=== Section Start ===

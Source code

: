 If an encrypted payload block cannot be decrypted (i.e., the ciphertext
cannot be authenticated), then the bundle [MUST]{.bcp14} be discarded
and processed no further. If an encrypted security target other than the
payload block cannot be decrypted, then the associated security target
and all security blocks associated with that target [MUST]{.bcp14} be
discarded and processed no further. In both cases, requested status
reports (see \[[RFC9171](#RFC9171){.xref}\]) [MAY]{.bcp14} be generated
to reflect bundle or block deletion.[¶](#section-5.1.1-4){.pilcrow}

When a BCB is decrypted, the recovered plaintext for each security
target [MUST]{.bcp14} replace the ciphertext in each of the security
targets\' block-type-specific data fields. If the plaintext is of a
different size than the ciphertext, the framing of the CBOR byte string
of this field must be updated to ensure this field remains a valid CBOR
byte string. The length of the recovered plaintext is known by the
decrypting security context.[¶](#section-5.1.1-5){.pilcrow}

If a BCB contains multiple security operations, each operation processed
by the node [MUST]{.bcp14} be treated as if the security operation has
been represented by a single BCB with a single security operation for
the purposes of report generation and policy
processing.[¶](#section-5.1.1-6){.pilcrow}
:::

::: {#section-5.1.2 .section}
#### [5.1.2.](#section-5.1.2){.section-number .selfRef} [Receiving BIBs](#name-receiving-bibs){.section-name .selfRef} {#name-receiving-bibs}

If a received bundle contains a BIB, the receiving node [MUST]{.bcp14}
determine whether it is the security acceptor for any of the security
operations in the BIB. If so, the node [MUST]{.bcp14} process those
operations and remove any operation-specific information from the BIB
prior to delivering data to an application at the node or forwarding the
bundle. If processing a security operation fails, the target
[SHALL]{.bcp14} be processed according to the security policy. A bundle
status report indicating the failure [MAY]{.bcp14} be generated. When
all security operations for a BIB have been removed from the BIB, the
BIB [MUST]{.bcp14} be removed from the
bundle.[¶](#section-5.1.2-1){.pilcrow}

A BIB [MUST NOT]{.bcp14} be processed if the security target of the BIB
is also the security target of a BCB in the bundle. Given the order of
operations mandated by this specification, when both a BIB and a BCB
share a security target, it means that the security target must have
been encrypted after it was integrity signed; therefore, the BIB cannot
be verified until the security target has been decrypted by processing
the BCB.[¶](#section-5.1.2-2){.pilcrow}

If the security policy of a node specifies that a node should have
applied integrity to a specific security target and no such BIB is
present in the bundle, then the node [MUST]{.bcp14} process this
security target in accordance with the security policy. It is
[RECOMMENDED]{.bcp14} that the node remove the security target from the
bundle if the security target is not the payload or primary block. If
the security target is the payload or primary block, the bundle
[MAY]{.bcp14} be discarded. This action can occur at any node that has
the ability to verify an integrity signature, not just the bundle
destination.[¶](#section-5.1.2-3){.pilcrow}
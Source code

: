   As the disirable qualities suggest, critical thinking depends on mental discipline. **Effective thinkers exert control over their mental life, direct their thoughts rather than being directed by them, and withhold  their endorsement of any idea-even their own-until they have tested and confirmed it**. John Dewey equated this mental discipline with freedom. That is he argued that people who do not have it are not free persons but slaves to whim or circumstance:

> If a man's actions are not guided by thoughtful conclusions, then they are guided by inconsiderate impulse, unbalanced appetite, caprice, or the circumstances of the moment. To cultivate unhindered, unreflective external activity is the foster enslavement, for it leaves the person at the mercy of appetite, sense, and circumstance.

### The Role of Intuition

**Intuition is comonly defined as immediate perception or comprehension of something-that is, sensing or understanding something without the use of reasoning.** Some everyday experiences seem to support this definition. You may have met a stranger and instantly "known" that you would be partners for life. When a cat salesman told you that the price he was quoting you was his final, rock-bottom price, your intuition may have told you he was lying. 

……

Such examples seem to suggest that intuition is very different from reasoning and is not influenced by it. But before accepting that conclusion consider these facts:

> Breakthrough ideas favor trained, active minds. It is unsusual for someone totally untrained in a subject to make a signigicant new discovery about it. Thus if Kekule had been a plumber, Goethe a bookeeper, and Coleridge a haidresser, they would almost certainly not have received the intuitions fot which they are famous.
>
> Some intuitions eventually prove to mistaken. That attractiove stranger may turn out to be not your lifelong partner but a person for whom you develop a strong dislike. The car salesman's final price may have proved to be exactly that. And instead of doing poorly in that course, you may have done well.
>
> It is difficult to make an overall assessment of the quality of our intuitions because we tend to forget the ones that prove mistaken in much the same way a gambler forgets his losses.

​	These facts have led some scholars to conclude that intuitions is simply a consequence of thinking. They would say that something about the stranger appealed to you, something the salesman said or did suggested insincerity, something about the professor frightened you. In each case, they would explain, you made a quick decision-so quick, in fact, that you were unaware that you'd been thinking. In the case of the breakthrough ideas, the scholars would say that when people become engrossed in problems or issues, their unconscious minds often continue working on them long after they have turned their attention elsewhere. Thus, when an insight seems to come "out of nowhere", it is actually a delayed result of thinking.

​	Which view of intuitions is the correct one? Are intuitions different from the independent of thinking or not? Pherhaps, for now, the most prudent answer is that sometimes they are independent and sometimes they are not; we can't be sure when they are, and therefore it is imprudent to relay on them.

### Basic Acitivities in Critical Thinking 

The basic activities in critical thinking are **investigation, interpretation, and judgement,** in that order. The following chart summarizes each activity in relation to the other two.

=== Section End ===

» Work instruction
Exactly as written, return every line of the material.

» Exercise response
Source code

: If an encrypted payload block cannot be decrypted (i.e., the ciphertext
cannot be authenticated), then the bundle [MUST]{.bcp14} be discarded
and processed no further. If an encrypted security target other than the
payload block cannot be decrypted, then the associated security target
and all security blocks associated with that target [MUST]{.bcp14} be
discarded and processed no further. In both cases, requested status
reports (see \[[RFC9171](#RFC9171){.xref}\]) [MAY]{.bcp14} be generated
to reflect bundle or block deletion.[¶](#section-5.1.1-4){.pilcrow}

When a BCB is decrypted, the recovered plaintext for each security
target [MUST]{.bcp14} replace the ciphertext in each of the security
targets\' block-type-specific data fields. If the plaintext is of a
different size than the ciphertext, the framing of the CBOR byte string
of this field must be updated to ensure this field remains a valid CBOR
byte string. The length of the recovered plaintext is known by the
decrypting security context.[¶](#section-5.1.1-5){.pilcrow}

If a BCB contains multiple security operations, each operation processed
by the node [MUST]{.bcp14} be treated as if the security operation has
been represented by a single BCB with a single security operation for
the purposes of report generation and policy
processing.[¶](#section-5.1.1-6){.pilcrow}
:::

::: {#section-5.1.2 .section}
#### [5.1.2.](#section-5.1.2){.section-number .selfRef} [Receiving BIBs](#name-receiving-bibs){.section-name .selfRef} {#name-receiving-bibs}

If a received bundle contains a BIB, the receiving node [MUST]{.bcp14}
determine whether it is the security acceptor for any of the security
operations in the BIB. If so, the node [MUST]{.bcp14} process those
operations and remove any operation-specific information from the BIB
prior to delivering data to an application at the node or forwarding the
bundle. If processing a security operation fails, the target
[SHALL]{.bcp14} be processed according to the security policy. A bundle
status report indicating the failure [MAY]{.bcp14} be generated. When
all security operations for a BIB have been removed from the BIB, the
BIB [MUST]{.bcp14} be removed from the
bundle.[¶](#section-5.1.2-1){.pilcrow}

A BIB [MUST NOT]{.bcp14} be processed if the security target of the BIB
is also the security target of a BCB in the bundle. Given the order of
operations mandated by this specification, when both a BIB and a BCB
share a security target, it means that the security target must have
been encrypted after it was integrity signed; therefore, the BIB cannot
be verified until the security target has been decrypted by processing
the BCB.[¶](#section-5.1.2-2){.pilcrow}

If the security policy of a node specifies that a node should have
applied integrity to a specific security target and no such BIB is
present in the bundle, then the node [MUST]{.bcp14} process this
security target in accordance with the security policy. It is
[RECOMMENDED]{.bcp14} that the node remove the security target from the
bundle if the security target is not the payload or primary block. If
the security target is the payload or primary block, the bundle
[MAY]{.bcp14} be discarded. This action can occur at any node that has
the ability to verify an integrity signature, not just the bundle
destination.[¶](#section-5.1.2-3){.pilcrow}
Source code

:   As the disirable qualities suggest, critical thinking depends on mental discipline. **Effective thinkers exert control over their mental life, direct their thoughts rather than being directed by them, and withhold  their endorsement of any idea-even their own-until they have tested and confirmed it**. John Dewey equated this mental discipline with freedom. That is he argued that people who do not have it are not free persons but slaves to whim or circumstance:

> If a man's actions are not guided by thoughtful conclusions, then they are guided by inconsiderate impulse, unbalanced appetite, caprice, or the circumstances of the moment. To cultivate unhindered, unreflective external activity is the foster enslavement, for it leaves the person at the mercy of appetite, sense, and circumstance.

### The Role of Intuition

**Intuition is comonly defined as immediate perception or comprehension of something-that is, sensing or understanding something without the use of reasoning.** Some everyday experiences seem to support this definition. You may have met a stranger and instantly "known" that you would be partners for life. When a cat salesman told you that the price he was quoting you was his final, rock-bottom price, your intuition may have told you he was lying. 

……

Such examples seem to suggest that intuition is very different from reasoning and is not influenced by it. But before accepting that conclusion consider these facts:

> Breakthrough ideas favor trained, active minds. It is unsusual for someone totally untrained in a subject to make a signigicant new discovery about it. Thus if Kekule had been a plumber, Goethe a bookeeper, and Coleridge a haidresser, they would almost certainly not have received the intuitions fot which they are famous.
>
> Some intuitions eventually prove to mistaken. That attractiove stranger may turn out to be not your lifelong partner but a person for whom you develop a strong dislike. The car salesman's final price may have proved to be exactly that. And instead of doing poorly in that course, you may have done well.
>
> It is difficult to make an overall assessment of the quality of our intuitions because we tend to forget the ones that prove mistaken in much the same way a gambler forgets his losses.

​	These facts have led some scholars to conclude that intuitions is simply a consequence of thinking. They would say that something about the stranger appealed to you, something the salesman said or did suggested insincerity, something about the professor frightened you. In each case, they would explain, you made a quick decision-so quick, in fact, that you were unaware that you'd been thinking. In the case of the breakthrough ideas, the scholars would say that when people become engrossed in problems or issues, their unconscious minds often continue working on them long after they have turned their attention elsewhere. Thus, when an insight seems to come "out of nowhere", it is actually a delayed result of thinking.

​	Which view of intuitions is the correct one? Are intuitions different from the independent of thinking or not? Pherhaps, for now, the most prudent answer is that sometimes they are independent and sometimes they are not; we can't be sure when they are, and therefore it is imprudent to relay on them.

### Basic Acitivities in Critical Thinking 

The basic activities in critical thinking are **investigation, interpretation, and judgement,** in that order. The following chart summarizes each activity in relation to the other two.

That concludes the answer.